_Directions for this task_
Working through the lines below, return each one that holds "credentials".

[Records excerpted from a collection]
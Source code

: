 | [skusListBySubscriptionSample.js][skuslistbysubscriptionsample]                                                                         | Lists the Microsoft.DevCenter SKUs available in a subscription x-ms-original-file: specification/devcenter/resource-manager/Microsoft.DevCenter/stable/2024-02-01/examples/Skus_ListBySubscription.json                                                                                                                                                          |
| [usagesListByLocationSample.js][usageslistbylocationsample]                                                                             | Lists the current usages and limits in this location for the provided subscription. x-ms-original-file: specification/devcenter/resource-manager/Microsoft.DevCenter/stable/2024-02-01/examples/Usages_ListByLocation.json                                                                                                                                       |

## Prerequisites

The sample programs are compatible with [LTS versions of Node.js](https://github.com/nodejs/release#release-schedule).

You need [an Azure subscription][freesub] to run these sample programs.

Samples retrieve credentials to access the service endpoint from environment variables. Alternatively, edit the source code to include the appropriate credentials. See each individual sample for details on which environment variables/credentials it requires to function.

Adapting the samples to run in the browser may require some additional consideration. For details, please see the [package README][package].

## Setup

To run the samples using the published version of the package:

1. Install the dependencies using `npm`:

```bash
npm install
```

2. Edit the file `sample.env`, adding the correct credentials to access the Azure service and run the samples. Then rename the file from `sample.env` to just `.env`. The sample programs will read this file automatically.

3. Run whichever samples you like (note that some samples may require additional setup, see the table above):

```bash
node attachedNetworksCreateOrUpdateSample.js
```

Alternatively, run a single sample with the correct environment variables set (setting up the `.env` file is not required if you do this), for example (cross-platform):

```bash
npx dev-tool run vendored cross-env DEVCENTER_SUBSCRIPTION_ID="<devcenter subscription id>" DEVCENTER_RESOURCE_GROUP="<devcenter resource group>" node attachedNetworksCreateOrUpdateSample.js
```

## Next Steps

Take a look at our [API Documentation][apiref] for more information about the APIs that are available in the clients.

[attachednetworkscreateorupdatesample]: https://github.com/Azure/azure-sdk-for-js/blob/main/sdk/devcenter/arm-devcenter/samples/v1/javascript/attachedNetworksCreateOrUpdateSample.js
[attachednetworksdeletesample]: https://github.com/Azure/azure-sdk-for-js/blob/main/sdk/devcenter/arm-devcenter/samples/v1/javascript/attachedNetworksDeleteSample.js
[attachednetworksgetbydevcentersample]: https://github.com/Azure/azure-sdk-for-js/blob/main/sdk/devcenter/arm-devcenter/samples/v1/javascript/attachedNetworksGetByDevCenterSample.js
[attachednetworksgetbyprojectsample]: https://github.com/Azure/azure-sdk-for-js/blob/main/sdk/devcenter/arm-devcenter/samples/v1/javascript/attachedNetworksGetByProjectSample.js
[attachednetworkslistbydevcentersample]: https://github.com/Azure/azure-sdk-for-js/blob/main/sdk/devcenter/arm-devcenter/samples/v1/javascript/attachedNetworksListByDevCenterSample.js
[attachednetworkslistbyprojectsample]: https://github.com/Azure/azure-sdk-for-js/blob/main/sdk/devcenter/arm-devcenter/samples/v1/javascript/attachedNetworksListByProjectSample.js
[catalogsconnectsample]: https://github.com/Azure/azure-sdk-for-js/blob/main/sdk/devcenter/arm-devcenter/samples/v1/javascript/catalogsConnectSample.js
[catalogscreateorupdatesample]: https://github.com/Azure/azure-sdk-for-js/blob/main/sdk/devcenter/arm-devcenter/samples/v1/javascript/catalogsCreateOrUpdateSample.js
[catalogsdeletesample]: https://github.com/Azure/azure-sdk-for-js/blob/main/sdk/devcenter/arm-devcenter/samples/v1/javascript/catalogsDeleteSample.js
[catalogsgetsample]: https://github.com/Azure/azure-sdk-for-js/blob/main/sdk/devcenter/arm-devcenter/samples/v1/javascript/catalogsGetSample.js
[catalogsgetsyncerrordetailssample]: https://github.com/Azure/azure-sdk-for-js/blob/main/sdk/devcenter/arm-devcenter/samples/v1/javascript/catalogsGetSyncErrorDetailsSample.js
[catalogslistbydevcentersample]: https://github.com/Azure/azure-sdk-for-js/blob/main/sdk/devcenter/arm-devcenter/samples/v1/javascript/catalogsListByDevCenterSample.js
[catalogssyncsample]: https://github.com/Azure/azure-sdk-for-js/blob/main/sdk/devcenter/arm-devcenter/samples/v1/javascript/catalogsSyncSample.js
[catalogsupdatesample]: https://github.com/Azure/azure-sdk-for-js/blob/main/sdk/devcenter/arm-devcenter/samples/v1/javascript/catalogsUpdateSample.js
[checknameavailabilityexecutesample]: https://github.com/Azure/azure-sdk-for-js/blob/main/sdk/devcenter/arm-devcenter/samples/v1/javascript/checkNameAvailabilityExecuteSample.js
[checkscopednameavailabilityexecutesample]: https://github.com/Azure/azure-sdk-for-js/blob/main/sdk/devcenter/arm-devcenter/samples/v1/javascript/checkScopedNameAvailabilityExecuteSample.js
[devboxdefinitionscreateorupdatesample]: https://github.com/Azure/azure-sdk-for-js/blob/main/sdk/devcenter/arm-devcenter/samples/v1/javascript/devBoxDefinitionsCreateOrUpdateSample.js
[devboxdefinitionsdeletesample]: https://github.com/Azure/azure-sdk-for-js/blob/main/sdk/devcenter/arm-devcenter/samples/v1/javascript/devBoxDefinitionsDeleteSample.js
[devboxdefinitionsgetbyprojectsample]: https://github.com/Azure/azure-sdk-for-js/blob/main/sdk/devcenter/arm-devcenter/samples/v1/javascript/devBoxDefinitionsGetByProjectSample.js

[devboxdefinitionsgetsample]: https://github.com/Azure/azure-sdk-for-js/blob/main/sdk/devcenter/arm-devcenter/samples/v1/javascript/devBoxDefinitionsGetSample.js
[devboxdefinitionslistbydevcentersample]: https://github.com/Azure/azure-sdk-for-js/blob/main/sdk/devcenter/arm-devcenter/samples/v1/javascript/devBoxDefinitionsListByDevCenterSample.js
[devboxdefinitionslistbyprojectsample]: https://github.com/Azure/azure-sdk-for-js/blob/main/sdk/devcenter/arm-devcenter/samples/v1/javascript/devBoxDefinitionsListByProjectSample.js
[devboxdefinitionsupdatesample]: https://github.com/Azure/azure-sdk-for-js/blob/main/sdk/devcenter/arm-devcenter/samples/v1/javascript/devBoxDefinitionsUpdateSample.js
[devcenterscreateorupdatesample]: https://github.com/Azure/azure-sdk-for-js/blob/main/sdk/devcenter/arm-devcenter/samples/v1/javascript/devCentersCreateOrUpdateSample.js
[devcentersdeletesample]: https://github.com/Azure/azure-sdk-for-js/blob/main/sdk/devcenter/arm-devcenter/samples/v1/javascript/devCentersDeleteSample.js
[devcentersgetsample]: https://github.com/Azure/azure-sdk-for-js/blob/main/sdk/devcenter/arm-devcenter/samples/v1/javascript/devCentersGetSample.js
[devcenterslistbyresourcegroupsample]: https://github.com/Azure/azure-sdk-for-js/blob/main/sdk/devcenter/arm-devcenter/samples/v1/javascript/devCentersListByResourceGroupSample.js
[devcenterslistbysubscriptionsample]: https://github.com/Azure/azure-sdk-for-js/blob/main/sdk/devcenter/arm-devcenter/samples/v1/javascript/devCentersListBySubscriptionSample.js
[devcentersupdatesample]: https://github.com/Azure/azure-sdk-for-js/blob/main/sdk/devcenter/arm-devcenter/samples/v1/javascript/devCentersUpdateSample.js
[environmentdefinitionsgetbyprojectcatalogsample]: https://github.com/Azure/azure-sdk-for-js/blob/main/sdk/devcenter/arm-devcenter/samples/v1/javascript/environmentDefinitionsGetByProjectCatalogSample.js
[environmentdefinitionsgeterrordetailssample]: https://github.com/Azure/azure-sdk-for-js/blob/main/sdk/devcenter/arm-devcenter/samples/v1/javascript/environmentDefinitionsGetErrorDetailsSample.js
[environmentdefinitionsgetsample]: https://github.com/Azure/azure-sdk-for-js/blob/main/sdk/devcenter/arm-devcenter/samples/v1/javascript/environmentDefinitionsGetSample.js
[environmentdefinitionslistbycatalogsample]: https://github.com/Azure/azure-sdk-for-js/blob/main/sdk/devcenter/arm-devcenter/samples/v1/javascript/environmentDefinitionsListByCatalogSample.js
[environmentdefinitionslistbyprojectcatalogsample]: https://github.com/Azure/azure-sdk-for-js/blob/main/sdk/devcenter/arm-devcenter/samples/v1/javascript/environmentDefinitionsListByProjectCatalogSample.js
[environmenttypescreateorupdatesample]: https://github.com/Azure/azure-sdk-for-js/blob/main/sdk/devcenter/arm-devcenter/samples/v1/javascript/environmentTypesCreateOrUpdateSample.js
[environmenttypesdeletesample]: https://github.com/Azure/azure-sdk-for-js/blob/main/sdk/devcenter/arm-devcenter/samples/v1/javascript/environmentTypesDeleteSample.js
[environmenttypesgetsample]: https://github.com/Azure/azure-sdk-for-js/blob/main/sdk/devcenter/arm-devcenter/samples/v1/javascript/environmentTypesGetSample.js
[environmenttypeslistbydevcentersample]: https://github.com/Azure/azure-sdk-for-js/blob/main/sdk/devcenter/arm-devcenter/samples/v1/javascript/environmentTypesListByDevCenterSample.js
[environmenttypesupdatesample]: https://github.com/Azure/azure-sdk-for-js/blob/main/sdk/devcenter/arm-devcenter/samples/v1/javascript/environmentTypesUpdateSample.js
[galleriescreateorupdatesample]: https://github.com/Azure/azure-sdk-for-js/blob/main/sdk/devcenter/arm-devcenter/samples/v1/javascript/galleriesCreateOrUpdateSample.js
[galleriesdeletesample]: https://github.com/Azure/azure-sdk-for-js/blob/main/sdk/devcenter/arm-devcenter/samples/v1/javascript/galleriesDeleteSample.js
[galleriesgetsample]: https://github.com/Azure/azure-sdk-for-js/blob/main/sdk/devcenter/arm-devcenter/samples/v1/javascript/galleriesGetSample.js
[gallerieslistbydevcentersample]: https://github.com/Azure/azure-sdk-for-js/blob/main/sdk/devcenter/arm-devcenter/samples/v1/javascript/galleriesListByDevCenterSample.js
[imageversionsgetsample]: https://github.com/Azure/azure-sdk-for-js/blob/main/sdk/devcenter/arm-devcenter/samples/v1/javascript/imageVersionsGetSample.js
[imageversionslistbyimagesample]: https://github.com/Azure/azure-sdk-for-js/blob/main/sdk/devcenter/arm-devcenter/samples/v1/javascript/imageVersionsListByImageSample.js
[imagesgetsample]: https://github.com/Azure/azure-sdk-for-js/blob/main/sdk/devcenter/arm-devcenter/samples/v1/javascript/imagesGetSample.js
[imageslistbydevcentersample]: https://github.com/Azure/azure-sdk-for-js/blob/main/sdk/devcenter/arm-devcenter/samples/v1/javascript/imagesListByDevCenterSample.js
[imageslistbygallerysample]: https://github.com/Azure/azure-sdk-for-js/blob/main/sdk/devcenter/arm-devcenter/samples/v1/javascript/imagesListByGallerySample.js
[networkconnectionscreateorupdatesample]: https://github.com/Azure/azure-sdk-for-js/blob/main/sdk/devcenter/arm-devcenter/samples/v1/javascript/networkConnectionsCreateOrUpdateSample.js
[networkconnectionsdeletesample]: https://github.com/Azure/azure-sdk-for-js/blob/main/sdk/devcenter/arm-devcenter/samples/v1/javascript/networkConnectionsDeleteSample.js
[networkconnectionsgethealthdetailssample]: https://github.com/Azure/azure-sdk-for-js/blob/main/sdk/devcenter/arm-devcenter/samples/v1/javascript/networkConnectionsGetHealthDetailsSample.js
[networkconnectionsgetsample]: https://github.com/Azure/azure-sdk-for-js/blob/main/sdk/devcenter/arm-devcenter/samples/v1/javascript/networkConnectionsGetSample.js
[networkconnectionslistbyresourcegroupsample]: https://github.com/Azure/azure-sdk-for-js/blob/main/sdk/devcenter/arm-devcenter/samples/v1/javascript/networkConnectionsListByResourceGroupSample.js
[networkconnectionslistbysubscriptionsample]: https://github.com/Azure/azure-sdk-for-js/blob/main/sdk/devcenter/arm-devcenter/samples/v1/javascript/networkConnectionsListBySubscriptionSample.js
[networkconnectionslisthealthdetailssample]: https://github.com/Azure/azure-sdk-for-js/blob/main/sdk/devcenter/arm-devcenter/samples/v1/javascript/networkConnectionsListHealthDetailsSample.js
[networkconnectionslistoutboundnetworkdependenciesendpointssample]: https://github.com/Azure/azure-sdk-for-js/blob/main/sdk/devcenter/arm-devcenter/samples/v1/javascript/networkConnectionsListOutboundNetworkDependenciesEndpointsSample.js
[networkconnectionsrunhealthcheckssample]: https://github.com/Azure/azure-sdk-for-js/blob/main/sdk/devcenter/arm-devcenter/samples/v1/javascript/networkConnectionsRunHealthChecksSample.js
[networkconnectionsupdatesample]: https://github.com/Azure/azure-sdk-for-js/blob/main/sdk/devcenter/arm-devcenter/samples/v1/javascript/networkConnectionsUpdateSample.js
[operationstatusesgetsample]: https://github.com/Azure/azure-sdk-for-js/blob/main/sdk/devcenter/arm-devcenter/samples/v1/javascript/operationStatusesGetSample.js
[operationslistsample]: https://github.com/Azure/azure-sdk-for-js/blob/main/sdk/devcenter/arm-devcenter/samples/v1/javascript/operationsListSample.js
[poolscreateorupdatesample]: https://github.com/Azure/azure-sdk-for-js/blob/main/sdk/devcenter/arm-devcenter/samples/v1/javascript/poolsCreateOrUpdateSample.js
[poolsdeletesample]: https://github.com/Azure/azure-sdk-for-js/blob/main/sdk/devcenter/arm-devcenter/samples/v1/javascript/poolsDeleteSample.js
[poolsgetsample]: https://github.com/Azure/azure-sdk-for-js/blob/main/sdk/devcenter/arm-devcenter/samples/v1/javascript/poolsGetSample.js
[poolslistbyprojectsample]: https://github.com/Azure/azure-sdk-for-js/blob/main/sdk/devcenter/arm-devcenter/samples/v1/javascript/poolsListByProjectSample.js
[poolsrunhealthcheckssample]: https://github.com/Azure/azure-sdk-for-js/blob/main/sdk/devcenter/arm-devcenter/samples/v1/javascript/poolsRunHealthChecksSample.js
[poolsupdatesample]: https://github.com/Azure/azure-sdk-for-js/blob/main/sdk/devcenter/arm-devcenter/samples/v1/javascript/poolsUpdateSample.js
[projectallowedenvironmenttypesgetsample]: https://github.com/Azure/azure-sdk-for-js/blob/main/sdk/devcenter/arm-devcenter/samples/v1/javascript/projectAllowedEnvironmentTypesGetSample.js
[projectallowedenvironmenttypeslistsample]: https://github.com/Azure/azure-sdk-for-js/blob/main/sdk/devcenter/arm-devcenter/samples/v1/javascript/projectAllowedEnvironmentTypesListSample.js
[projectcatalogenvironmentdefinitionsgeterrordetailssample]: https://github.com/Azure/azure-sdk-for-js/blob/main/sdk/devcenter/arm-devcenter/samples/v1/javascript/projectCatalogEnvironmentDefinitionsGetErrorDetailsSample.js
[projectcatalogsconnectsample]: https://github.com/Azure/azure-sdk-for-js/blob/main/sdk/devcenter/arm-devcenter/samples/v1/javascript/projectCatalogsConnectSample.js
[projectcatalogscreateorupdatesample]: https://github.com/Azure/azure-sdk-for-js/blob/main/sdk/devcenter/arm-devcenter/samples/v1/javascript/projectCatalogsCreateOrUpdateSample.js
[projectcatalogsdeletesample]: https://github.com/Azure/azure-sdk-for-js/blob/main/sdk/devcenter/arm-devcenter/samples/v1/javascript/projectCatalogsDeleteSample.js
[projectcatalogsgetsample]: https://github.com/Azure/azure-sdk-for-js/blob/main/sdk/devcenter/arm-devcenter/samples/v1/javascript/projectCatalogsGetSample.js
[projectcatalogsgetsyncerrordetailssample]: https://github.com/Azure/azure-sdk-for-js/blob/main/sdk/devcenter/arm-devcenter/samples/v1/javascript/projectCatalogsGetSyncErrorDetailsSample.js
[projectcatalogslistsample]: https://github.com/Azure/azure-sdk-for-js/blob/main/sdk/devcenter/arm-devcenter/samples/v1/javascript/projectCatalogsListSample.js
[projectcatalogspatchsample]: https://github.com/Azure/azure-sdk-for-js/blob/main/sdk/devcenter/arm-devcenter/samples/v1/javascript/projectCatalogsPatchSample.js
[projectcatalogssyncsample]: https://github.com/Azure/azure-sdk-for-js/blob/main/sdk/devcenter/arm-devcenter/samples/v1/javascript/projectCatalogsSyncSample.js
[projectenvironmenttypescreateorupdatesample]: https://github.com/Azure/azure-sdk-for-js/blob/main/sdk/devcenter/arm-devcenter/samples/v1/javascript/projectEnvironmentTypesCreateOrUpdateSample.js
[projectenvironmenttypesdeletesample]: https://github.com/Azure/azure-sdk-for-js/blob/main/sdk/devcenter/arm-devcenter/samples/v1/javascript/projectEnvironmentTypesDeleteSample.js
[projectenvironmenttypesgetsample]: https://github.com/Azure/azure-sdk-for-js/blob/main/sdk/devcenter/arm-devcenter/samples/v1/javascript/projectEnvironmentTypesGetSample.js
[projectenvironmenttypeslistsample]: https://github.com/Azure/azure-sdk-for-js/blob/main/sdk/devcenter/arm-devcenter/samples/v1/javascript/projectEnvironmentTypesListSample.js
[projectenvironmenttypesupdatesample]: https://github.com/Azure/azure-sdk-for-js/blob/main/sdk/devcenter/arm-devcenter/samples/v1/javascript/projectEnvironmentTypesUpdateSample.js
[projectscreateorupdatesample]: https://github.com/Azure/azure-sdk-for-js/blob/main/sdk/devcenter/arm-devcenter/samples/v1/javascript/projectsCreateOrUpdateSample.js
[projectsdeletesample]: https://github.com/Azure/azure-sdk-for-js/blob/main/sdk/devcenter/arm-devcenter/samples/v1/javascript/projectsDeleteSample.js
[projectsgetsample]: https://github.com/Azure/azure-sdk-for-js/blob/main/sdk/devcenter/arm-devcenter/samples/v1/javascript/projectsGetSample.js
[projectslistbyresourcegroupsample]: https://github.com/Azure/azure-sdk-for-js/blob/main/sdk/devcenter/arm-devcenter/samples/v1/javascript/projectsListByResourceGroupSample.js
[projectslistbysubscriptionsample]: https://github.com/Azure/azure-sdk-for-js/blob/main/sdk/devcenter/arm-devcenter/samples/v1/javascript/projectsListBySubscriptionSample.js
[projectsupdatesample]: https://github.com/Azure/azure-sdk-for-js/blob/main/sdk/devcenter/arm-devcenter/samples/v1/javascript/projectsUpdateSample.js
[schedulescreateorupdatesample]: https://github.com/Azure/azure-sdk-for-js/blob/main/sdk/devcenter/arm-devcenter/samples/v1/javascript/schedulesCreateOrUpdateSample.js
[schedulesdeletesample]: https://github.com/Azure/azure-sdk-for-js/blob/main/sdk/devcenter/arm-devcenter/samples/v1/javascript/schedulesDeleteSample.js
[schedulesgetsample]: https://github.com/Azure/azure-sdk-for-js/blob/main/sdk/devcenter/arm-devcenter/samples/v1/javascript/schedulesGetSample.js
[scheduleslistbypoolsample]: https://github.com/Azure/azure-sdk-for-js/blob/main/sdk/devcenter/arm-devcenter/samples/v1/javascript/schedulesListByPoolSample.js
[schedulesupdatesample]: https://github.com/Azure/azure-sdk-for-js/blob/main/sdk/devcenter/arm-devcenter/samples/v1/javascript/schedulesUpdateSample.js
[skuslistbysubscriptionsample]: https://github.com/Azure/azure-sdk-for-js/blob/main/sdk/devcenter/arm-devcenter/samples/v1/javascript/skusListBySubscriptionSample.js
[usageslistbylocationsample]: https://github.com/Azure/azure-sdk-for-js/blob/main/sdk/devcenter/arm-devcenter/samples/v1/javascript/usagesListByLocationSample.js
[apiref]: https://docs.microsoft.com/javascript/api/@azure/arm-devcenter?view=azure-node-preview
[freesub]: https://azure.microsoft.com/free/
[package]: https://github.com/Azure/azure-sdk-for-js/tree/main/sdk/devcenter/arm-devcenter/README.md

--

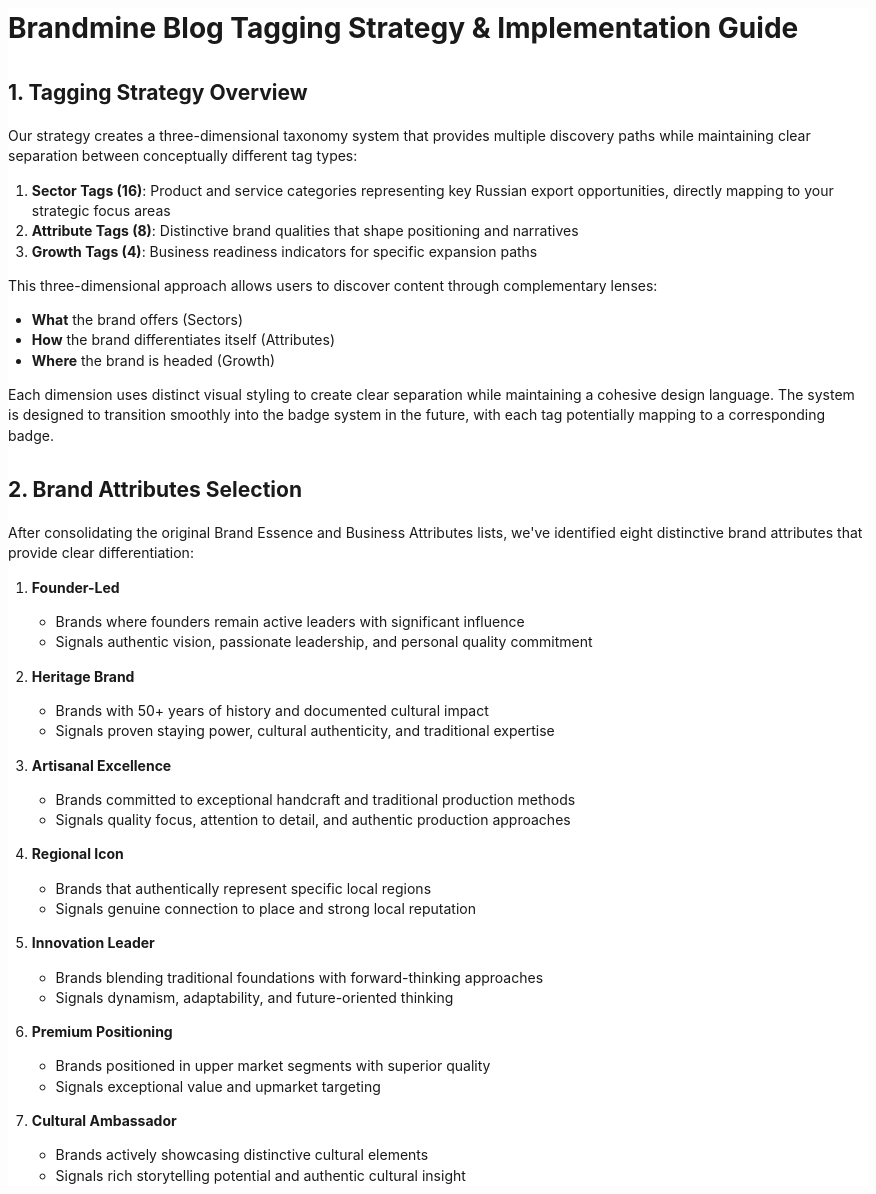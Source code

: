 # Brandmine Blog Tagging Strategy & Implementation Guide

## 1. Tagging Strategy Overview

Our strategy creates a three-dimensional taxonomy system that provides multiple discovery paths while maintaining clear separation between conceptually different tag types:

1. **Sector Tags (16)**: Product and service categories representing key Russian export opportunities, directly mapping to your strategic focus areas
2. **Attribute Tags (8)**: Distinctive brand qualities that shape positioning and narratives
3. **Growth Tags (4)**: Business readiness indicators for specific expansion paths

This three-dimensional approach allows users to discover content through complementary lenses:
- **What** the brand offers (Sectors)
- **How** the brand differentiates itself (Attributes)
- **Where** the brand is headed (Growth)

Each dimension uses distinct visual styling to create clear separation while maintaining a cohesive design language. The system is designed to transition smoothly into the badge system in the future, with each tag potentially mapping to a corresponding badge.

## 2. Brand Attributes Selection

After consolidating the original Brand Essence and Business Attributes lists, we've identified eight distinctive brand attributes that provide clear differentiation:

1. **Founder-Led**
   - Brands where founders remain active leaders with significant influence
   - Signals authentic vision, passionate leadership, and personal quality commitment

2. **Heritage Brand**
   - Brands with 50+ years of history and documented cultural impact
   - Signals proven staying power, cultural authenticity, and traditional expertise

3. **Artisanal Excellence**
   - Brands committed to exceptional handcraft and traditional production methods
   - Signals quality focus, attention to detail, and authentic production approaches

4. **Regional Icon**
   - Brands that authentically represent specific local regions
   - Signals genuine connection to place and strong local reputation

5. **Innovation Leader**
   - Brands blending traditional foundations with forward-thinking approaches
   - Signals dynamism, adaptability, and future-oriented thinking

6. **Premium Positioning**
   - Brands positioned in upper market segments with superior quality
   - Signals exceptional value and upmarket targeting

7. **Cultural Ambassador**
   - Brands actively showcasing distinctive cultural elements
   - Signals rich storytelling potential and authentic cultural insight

_Response to the task_
Samples retrieve credentials to access the service endpoint from environment variables. Alternatively, edit the source code to include the appropriate credentials. See each individual sample for details on which environment variables/credentials it requires to function.
2. Edit the file `sample.env`, adding the correct credentials to access the Azure service and run the samples. Then rename the file from `sample.env` to just `.env`. The sample programs will read this file automatically.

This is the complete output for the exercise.